Information provided section start
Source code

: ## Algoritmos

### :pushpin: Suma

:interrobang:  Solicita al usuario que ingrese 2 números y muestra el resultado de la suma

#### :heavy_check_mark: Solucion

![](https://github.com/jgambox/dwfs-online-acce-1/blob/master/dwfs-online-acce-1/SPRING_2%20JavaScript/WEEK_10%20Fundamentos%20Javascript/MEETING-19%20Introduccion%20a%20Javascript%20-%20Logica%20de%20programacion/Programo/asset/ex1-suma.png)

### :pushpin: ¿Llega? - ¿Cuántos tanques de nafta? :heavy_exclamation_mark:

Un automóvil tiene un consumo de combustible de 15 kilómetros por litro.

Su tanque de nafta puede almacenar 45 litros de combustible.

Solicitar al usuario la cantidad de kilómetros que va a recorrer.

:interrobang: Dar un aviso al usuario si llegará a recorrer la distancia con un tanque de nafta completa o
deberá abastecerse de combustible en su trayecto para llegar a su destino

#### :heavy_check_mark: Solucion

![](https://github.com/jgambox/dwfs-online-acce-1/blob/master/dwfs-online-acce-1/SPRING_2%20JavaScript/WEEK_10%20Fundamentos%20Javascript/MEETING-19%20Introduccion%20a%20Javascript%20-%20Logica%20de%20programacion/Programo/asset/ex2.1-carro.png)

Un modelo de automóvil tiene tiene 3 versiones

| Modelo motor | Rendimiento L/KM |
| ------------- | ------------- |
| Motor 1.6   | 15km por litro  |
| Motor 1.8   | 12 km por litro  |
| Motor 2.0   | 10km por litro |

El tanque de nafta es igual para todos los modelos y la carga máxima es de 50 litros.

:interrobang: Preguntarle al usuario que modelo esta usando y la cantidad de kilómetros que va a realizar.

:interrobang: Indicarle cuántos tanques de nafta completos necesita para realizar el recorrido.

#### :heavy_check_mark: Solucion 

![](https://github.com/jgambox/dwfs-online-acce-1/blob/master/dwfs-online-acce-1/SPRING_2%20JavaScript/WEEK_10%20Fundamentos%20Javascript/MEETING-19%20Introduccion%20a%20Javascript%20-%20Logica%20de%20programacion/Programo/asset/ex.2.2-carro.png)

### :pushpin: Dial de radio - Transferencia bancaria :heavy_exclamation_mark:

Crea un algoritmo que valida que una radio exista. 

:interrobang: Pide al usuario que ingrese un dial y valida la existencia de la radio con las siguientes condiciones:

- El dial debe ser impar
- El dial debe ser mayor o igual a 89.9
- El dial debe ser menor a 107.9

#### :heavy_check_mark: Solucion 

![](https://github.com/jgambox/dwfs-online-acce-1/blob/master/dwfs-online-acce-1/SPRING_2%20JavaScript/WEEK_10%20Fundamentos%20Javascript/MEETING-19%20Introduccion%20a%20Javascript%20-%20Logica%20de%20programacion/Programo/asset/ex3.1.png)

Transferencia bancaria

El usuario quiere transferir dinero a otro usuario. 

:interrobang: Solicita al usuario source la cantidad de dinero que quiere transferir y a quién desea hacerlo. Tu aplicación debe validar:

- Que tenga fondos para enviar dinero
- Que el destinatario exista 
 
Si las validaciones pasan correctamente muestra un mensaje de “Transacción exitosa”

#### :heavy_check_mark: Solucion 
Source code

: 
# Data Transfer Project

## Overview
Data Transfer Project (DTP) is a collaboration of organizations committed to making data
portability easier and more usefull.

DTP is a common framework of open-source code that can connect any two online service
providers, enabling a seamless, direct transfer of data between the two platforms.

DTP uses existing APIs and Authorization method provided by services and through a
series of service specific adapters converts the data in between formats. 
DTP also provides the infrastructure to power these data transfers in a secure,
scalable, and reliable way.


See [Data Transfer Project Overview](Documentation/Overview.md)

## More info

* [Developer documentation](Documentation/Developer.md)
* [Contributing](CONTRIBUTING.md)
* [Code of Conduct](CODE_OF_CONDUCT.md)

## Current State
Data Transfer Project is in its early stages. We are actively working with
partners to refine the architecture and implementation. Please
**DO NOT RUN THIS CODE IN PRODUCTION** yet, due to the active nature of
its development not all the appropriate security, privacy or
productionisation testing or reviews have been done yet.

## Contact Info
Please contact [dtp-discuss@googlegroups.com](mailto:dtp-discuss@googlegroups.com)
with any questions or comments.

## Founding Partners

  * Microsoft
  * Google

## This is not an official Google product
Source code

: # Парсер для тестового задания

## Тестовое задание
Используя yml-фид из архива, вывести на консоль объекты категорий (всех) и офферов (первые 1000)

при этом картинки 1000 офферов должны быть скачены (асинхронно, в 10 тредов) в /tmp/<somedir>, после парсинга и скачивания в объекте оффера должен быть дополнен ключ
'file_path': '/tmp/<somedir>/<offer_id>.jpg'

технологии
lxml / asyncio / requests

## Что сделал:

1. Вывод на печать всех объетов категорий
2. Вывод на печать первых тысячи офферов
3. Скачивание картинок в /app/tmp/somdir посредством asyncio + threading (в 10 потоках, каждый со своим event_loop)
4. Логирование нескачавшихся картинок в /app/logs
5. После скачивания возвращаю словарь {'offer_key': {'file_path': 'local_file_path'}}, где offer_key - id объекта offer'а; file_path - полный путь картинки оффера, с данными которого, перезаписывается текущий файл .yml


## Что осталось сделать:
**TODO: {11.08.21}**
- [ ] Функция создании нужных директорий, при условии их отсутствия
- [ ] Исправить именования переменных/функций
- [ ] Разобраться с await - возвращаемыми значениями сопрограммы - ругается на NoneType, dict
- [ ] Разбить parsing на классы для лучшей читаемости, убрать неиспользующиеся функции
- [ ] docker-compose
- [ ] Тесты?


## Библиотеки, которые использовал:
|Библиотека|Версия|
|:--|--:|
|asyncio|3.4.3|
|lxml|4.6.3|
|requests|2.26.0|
Information provided section end
Information provided section start
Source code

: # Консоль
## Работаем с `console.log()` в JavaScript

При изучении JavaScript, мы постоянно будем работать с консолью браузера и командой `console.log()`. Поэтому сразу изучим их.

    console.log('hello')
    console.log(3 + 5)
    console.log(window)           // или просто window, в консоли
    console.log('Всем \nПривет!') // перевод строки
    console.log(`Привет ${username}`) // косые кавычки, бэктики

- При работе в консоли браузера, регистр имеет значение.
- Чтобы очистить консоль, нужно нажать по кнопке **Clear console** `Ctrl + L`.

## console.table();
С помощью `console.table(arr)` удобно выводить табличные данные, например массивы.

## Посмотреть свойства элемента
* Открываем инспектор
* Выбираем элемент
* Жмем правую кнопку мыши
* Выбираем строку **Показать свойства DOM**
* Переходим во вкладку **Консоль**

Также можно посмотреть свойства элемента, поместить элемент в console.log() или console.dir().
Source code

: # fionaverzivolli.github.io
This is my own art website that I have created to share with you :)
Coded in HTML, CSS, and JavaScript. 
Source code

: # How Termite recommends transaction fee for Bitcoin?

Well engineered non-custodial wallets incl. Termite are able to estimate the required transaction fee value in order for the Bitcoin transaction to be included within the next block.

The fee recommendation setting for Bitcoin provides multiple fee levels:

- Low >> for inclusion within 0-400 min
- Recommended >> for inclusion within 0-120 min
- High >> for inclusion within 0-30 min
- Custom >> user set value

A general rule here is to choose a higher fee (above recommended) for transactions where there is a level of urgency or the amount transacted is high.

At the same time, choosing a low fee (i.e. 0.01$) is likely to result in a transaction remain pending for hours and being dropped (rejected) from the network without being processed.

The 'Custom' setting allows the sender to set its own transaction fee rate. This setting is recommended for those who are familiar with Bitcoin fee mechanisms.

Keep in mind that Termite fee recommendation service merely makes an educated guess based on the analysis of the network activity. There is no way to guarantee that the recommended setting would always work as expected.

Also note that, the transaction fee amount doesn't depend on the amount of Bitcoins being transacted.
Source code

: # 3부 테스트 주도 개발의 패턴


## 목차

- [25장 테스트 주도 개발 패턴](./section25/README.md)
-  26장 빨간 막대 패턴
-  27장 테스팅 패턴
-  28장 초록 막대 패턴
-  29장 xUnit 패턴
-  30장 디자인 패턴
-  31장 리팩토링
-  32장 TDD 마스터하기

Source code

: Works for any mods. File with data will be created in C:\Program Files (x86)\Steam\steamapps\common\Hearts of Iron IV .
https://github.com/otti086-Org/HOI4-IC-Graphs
Information provided section end
Exercise directions
Lines above that contain the string "litros" make up the answer.

Written answer
Su tanque de nafta puede almacenar 45 litros de combustible.
El tanque de nafta es igual para todos los modelos y la carga máxima es de 50 litros.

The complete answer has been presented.